### Required work
Nothing is needed except the lines below that run from the one with "localhost:8000" through the one with "docker-compose down", repeated exactly.
(Stored data)
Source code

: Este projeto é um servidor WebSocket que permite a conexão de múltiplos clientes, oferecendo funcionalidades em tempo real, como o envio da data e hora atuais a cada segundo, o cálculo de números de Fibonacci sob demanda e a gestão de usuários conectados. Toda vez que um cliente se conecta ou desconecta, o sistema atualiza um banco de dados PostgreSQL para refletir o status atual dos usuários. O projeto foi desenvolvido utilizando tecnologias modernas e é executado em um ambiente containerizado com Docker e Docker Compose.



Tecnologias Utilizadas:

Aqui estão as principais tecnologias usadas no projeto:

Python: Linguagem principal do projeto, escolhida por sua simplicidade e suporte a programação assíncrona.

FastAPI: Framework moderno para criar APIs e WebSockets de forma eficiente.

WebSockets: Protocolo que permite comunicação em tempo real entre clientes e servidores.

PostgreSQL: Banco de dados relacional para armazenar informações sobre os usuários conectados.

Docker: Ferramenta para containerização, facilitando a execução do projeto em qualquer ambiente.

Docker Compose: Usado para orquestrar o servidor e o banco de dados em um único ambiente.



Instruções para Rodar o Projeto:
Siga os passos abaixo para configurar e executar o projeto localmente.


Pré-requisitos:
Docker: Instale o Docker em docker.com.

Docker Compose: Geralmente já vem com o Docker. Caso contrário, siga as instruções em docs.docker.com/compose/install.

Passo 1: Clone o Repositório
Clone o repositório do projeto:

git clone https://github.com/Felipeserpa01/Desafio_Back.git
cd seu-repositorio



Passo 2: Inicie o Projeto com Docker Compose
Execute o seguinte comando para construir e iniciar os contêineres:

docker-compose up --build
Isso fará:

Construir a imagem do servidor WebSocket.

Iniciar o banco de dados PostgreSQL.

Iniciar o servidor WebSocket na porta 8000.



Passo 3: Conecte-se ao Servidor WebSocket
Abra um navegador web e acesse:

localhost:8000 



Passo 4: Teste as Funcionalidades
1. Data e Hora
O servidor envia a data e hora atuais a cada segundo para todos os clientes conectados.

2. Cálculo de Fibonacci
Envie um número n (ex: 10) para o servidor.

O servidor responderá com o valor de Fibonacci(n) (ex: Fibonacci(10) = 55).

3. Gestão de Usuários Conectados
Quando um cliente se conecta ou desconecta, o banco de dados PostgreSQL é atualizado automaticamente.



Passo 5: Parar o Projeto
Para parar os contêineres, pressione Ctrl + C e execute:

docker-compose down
(End Stored data)
(Stored data)
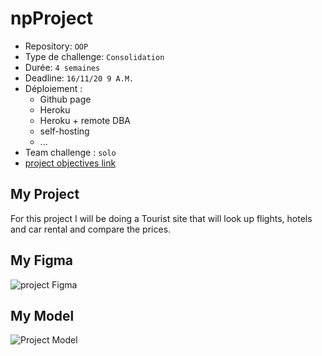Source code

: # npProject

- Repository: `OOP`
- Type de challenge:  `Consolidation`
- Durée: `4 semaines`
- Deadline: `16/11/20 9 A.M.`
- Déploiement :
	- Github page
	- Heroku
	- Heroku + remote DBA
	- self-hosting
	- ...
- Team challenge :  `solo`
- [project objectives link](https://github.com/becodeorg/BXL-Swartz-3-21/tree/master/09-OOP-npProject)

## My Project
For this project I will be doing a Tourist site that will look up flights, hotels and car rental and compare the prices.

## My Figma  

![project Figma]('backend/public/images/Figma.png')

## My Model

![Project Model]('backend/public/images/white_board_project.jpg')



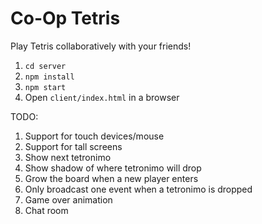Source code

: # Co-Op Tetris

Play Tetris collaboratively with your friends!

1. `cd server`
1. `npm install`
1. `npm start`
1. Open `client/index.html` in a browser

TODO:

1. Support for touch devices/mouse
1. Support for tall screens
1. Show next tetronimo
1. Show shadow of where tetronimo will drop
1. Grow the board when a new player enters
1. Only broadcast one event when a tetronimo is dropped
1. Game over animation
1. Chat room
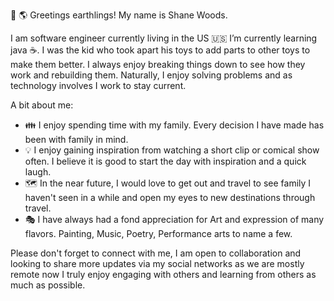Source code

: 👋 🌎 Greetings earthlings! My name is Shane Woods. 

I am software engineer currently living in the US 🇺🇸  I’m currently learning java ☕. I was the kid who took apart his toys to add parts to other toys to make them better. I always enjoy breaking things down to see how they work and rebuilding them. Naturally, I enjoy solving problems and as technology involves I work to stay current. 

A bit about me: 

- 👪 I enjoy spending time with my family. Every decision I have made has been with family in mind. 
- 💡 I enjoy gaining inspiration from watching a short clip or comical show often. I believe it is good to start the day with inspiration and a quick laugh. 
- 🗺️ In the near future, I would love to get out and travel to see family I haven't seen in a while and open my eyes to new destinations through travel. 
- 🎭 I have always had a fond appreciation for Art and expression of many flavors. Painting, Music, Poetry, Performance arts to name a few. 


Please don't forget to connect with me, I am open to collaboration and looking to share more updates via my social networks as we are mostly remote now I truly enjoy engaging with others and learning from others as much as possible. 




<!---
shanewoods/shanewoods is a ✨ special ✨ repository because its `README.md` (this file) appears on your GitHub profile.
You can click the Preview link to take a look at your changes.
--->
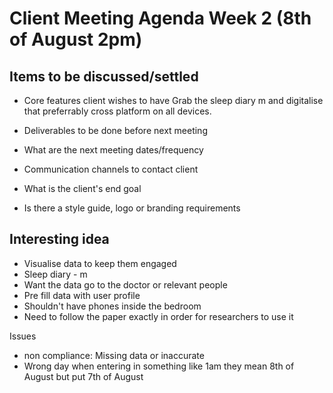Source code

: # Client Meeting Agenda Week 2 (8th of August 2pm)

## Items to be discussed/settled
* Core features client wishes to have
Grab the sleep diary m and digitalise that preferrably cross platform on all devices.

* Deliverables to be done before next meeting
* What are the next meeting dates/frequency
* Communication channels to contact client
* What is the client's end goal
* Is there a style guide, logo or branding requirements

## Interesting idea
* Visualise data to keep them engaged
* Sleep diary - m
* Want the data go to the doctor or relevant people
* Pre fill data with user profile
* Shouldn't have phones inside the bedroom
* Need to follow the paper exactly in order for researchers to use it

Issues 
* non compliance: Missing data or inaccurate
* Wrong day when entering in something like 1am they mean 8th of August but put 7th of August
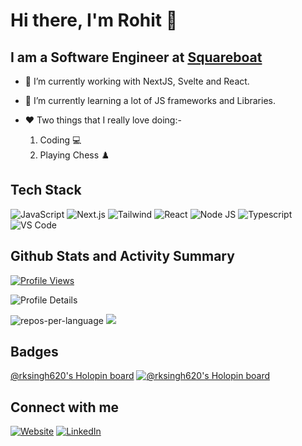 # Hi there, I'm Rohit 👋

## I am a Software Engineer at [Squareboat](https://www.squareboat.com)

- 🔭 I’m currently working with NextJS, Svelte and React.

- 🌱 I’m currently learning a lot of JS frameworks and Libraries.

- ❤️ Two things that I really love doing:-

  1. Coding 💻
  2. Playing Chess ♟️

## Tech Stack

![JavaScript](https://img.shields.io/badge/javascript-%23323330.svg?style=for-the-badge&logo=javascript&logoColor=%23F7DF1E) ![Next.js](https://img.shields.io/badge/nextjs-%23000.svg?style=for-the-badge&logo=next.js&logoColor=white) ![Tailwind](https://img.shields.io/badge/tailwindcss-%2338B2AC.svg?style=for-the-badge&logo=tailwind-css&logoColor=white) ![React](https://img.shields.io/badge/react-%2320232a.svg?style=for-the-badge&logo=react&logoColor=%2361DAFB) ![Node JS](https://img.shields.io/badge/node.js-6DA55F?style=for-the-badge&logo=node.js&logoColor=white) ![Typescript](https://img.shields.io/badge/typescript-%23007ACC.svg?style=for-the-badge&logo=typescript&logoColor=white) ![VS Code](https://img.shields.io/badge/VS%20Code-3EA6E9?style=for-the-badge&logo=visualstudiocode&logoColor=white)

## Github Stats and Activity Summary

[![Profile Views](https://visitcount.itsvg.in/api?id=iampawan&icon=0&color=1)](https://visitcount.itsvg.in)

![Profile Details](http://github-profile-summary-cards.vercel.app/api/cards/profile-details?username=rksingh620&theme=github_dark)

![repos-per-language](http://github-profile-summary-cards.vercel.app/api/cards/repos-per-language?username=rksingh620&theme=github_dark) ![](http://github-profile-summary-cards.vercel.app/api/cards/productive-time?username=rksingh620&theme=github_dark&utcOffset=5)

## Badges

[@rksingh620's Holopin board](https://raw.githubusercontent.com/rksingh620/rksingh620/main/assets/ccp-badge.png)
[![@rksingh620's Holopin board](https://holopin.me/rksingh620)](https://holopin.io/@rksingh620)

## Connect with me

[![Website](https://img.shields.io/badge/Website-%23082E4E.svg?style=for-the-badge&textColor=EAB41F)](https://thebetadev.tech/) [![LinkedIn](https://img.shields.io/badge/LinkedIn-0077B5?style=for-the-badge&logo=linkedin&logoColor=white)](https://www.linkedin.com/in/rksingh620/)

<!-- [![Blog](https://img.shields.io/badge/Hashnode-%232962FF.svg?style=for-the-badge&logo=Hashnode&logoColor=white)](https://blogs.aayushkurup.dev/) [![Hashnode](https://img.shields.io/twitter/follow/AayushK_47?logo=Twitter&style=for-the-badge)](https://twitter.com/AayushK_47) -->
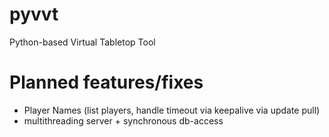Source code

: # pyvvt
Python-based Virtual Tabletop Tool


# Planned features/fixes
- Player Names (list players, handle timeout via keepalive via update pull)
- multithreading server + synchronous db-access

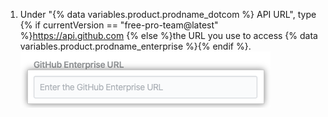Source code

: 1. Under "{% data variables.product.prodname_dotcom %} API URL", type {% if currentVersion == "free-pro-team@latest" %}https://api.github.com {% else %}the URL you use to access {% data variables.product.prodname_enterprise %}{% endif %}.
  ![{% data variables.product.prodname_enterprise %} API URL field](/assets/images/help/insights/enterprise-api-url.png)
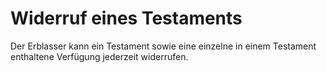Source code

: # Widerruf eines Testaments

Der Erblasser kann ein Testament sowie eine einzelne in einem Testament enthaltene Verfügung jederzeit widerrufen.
(End Stored data)
### Exercise solution
localhost:8000 



Passo 4: Teste as Funcionalidades
1. Data e Hora
O servidor envia a data e hora atuais a cada segundo para todos os clientes conectados.

2. Cálculo de Fibonacci
Envie um número n (ex: 10) para o servidor.

O servidor responderá com o valor de Fibonacci(n) (ex: Fibonacci(10) = 55).

3. Gestão de Usuários Conectados
Quando um cliente se conecta ou desconecta, o banco de dados PostgreSQL é atualizado automaticamente.



Passo 5: Parar o Projeto
Para parar os contêineres, pressione Ctrl + C e execute:

docker-compose down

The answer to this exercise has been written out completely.